RECORDS SUPPLIED –
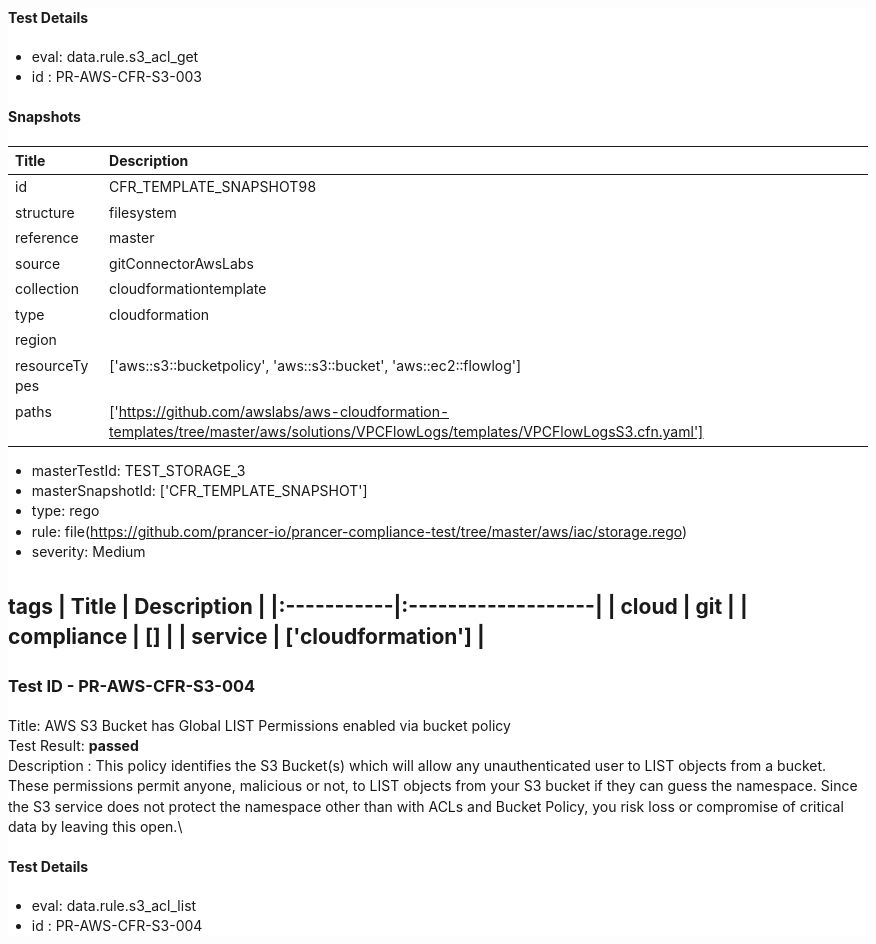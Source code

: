 #### Test Details
- eval: data.rule.s3_acl_get
- id : PR-AWS-CFR-S3-003

#### Snapshots
| Title         | Description                                                                                                                        |
|:--------------|:-----------------------------------------------------------------------------------------------------------------------------------|
| id            | CFR_TEMPLATE_SNAPSHOT98                                                                                                            |
| structure     | filesystem                                                                                                                         |
| reference     | master                                                                                                                             |
| source        | gitConnectorAwsLabs                                                                                                                |
| collection    | cloudformationtemplate                                                                                                             |
| type          | cloudformation                                                                                                                     |
| region        |                                                                                                                                    |
| resourceTypes | ['aws::s3::bucketpolicy', 'aws::s3::bucket', 'aws::ec2::flowlog']                                                                  |
| paths         | ['https://github.com/awslabs/aws-cloudformation-templates/tree/master/aws/solutions/VPCFlowLogs/templates/VPCFlowLogsS3.cfn.yaml'] |

- masterTestId: TEST_STORAGE_3
- masterSnapshotId: ['CFR_TEMPLATE_SNAPSHOT']
- type: rego
- rule: file(https://github.com/prancer-io/prancer-compliance-test/tree/master/aws/iac/storage.rego)
- severity: Medium

tags
| Title      | Description        |
|:-----------|:-------------------|
| cloud      | git                |
| compliance | []                 |
| service    | ['cloudformation'] |
----------------------------------------------------------------


### Test ID - PR-AWS-CFR-S3-004
Title: AWS S3 Bucket has Global LIST Permissions enabled via bucket policy\
Test Result: **passed**\
Description : This policy identifies the S3 Bucket(s) which will allow any unauthenticated user to LIST objects from a bucket. These permissions permit anyone, malicious or not, to LIST objects from your S3 bucket if they can guess the namespace. Since the S3 service does not protect the namespace other than with ACLs and Bucket Policy, you risk loss or compromise of critical data by leaving this open.\

#### Test Details
- eval: data.rule.s3_acl_list
- id : PR-AWS-CFR-S3-004
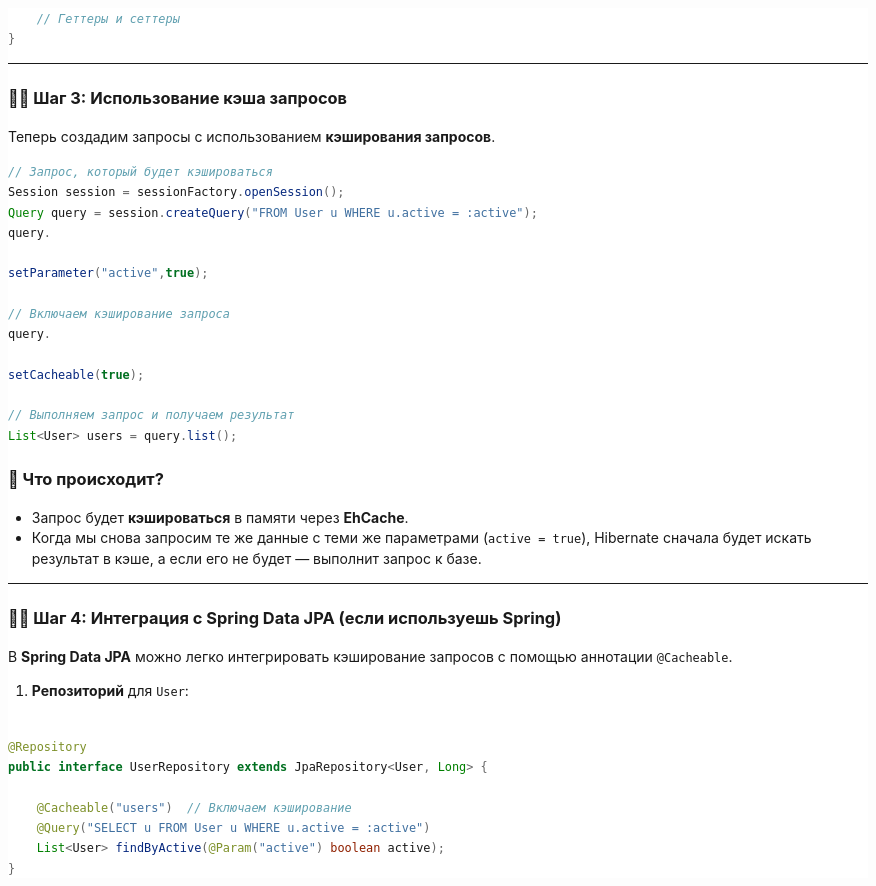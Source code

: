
 ```java
    // Геттеры и сеттеры
}
```

---

### 👩‍💻 Шаг 3: Использование кэша запросов

Теперь создадим запросы с использованием **кэширования запросов**.

```java
// Запрос, который будет кэшироваться
Session session = sessionFactory.openSession();
Query query = session.createQuery("FROM User u WHERE u.active = :active");
query.

setParameter("active",true);

// Включаем кэширование запроса
query.

setCacheable(true);

// Выполняем запрос и получаем результат
List<User> users = query.list();
```

### 🧠 Что происходит?

- Запрос будет **кэшироваться** в памяти через **EhCache**.
- Когда мы снова запросим те же данные с теми же параметрами (`active = true`),
  Hibernate сначала будет искать результат в кэше, а если его не будет —
  выполнит запрос к базе.

---

### 👩‍💻 Шаг 4: Интеграция с Spring Data JPA (если используешь Spring)

В **Spring Data JPA** можно легко интегрировать кэширование запросов с помощью
аннотации `@Cacheable`.

1. **Репозиторий** для `User`:

```java

@Repository
public interface UserRepository extends JpaRepository<User, Long> {

    @Cacheable("users")  // Включаем кэширование
    @Query("SELECT u FROM User u WHERE u.active = :active")
    List<User> findByActive(@Param("active") boolean active);
}
```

ACTIVITY –
The reply should hold every record, unchanged, and no pictures.

EXERCISE RESPONSE –
Source code

: #### Test Details
- eval: data.rule.s3_acl_get
- id : PR-AWS-CFR-S3-003

#### Snapshots
| Title         | Description                                                                                                                        |
|:--------------|:-----------------------------------------------------------------------------------------------------------------------------------|
| id            | CFR_TEMPLATE_SNAPSHOT98                                                                                                            |
| structure     | filesystem                                                                                                                         |
| reference     | master                                                                                                                             |
| source        | gitConnectorAwsLabs                                                                                                                |
| collection    | cloudformationtemplate                                                                                                             |
| type          | cloudformation                                                                                                                     |
| region        |                                                                                                                                    |
| resourceTypes | ['aws::s3::bucketpolicy', 'aws::s3::bucket', 'aws::ec2::flowlog']                                                                  |
| paths         | ['https://github.com/awslabs/aws-cloudformation-templates/tree/master/aws/solutions/VPCFlowLogs/templates/VPCFlowLogsS3.cfn.yaml'] |

- masterTestId: TEST_STORAGE_3
- masterSnapshotId: ['CFR_TEMPLATE_SNAPSHOT']
- type: rego
- rule: file(https://github.com/prancer-io/prancer-compliance-test/tree/master/aws/iac/storage.rego)
- severity: Medium

tags
| Title      | Description        |
|:-----------|:-------------------|
| cloud      | git                |
| compliance | []                 |
| service    | ['cloudformation'] |
----------------------------------------------------------------


### Test ID - PR-AWS-CFR-S3-004
Title: AWS S3 Bucket has Global LIST Permissions enabled via bucket policy\
Test Result: **passed**\
Description : This policy identifies the S3 Bucket(s) which will allow any unauthenticated user to LIST objects from a bucket. These permissions permit anyone, malicious or not, to LIST objects from your S3 bucket if they can guess the namespace. Since the S3 service does not protect the namespace other than with ACLs and Bucket Policy, you risk loss or compromise of critical data by leaving this open.\

#### Test Details
- eval: data.rule.s3_acl_list
- id : PR-AWS-CFR-S3-004
Source code

:
 ```java
    // Геттеры и сеттеры
}
```

---

### 👩‍💻 Шаг 3: Использование кэша запросов

Теперь создадим запросы с использованием **кэширования запросов**.

```java
// Запрос, который будет кэшироваться
Session session = sessionFactory.openSession();
Query query = session.createQuery("FROM User u WHERE u.active = :active");
query.

setParameter("active",true);

// Включаем кэширование запроса
query.

setCacheable(true);

// Выполняем запрос и получаем результат
List<User> users = query.list();
```

### 🧠 Что происходит?

- Запрос будет **кэшироваться** в памяти через **EhCache**.
- Когда мы снова запросим те же данные с теми же параметрами (`active = true`),
  Hibernate сначала будет искать результат в кэше, а если его не будет —
  выполнит запрос к базе.

---

### 👩‍💻 Шаг 4: Интеграция с Spring Data JPA (если используешь Spring)

В **Spring Data JPA** можно легко интегрировать кэширование запросов с помощью
аннотации `@Cacheable`.

1. **Репозиторий** для `User`:

```java

@Repository
public interface UserRepository extends JpaRepository<User, Long> {

    @Cacheable("users")  // Включаем кэширование
    @Query("SELECT u FROM User u WHERE u.active = :active")
    List<User> findByActive(@Param("active") boolean active);
}
```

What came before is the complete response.